▸ **Exercise goal**:
Consider the records below. How many of their lines include the word "Miscellaneous"? State the number and nothing else.

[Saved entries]
__________
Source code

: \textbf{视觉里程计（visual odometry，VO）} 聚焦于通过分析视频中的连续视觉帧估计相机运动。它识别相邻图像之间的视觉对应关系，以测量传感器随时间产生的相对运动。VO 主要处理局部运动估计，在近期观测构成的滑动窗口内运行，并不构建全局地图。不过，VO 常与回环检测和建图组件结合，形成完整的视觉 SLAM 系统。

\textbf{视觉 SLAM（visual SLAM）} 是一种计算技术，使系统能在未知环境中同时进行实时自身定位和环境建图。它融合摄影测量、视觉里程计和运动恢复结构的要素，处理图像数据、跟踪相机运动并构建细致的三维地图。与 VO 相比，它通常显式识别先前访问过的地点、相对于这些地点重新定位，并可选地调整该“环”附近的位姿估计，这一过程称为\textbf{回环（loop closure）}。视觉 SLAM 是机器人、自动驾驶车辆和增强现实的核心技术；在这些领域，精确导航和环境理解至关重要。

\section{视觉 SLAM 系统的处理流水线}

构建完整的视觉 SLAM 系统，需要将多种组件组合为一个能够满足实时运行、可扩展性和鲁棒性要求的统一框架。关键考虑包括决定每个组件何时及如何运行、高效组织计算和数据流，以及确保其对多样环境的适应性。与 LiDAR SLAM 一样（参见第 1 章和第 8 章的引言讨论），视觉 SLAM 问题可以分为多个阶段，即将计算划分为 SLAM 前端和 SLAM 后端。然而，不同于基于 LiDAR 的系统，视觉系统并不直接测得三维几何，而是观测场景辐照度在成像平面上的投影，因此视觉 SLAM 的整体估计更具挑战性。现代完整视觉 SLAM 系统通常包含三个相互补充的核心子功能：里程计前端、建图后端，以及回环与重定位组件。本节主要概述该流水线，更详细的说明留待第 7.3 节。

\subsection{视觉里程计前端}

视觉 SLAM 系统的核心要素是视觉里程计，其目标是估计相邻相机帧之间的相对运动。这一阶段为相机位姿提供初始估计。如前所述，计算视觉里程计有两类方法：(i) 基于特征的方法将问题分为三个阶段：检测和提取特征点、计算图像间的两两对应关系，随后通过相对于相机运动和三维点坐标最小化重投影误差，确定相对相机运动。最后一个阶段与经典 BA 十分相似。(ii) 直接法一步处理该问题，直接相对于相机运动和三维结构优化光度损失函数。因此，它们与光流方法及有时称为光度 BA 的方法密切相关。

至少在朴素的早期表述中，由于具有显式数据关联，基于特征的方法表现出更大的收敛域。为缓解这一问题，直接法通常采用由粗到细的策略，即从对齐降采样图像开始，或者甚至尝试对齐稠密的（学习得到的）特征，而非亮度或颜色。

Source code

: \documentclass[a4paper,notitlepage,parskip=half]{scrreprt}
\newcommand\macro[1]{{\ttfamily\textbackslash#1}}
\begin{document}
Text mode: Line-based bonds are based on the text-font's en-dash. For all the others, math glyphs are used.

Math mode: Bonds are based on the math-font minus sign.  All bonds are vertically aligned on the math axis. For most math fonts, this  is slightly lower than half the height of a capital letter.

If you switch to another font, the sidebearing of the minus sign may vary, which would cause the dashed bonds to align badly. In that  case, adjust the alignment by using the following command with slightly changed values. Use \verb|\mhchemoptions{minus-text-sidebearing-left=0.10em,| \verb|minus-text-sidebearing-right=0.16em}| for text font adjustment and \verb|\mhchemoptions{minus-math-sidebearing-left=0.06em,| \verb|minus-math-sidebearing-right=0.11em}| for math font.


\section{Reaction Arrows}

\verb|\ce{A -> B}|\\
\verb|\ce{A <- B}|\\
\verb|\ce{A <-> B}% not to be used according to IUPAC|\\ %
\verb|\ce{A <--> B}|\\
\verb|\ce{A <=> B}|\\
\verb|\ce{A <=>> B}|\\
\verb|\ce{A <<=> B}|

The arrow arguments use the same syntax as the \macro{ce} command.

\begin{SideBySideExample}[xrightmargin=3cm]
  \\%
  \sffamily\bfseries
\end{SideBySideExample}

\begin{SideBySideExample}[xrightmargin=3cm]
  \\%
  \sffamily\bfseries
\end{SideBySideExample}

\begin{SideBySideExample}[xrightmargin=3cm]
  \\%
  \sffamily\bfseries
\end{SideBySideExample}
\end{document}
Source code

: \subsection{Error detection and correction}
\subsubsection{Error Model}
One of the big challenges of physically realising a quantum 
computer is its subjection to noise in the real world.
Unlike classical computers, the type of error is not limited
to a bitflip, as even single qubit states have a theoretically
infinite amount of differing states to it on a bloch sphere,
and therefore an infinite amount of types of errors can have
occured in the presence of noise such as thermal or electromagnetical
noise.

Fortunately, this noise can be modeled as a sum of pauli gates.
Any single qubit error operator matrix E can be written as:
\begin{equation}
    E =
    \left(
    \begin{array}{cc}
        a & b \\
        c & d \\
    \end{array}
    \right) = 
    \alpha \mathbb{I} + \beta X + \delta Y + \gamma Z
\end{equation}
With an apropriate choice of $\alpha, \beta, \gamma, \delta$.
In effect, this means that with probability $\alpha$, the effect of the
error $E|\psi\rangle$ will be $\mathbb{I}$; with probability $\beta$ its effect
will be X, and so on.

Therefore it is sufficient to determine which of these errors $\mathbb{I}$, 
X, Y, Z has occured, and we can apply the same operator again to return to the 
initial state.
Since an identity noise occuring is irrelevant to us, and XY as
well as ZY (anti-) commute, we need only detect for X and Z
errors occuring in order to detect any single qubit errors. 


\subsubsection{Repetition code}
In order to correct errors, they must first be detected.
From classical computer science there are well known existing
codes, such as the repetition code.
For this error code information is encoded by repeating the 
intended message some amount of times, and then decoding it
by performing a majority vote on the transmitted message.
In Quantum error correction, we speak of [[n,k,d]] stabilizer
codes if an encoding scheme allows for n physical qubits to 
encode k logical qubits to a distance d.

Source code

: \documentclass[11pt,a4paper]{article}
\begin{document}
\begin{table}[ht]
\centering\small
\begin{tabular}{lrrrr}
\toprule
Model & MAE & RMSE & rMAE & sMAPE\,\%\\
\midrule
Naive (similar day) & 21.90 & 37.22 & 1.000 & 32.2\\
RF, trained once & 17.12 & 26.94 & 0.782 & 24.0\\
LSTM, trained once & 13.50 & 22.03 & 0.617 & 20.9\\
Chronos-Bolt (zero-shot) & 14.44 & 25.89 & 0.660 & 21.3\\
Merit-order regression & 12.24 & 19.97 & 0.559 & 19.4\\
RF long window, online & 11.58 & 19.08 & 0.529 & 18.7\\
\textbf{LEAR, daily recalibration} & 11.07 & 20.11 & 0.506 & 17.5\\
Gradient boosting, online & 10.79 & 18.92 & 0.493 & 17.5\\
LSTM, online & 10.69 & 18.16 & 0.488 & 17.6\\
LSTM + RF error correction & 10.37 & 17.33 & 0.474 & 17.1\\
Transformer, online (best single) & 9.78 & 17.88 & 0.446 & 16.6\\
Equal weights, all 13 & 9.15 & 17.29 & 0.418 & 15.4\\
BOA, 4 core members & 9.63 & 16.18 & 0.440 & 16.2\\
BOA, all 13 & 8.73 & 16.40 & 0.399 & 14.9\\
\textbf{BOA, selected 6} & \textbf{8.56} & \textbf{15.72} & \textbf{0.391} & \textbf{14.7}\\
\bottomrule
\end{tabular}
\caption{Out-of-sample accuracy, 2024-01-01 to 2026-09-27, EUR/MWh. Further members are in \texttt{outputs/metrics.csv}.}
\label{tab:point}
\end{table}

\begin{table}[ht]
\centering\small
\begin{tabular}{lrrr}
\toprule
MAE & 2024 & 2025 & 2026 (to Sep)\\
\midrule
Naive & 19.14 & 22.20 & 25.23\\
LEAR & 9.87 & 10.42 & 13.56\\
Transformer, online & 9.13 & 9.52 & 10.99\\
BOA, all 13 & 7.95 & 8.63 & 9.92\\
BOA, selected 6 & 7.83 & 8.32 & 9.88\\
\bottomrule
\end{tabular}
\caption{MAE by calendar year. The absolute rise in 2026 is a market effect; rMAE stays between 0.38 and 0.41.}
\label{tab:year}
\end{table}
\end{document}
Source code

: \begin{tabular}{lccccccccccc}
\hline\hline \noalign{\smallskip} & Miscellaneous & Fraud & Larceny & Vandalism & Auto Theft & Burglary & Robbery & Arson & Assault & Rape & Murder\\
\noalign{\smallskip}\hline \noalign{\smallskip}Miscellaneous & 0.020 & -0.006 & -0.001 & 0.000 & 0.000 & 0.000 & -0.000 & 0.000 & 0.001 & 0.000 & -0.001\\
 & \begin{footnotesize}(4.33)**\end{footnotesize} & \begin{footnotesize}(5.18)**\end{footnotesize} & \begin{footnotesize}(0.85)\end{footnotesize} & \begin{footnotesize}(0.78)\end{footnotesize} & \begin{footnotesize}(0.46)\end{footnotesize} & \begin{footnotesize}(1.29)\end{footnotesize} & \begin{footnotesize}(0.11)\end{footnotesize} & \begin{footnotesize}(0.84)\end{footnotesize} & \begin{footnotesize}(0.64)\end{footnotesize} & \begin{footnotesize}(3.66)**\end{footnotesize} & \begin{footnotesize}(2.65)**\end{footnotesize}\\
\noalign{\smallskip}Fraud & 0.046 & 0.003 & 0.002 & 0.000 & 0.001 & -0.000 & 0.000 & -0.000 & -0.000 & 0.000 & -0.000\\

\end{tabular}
__________
▸ **Exercise response**:
2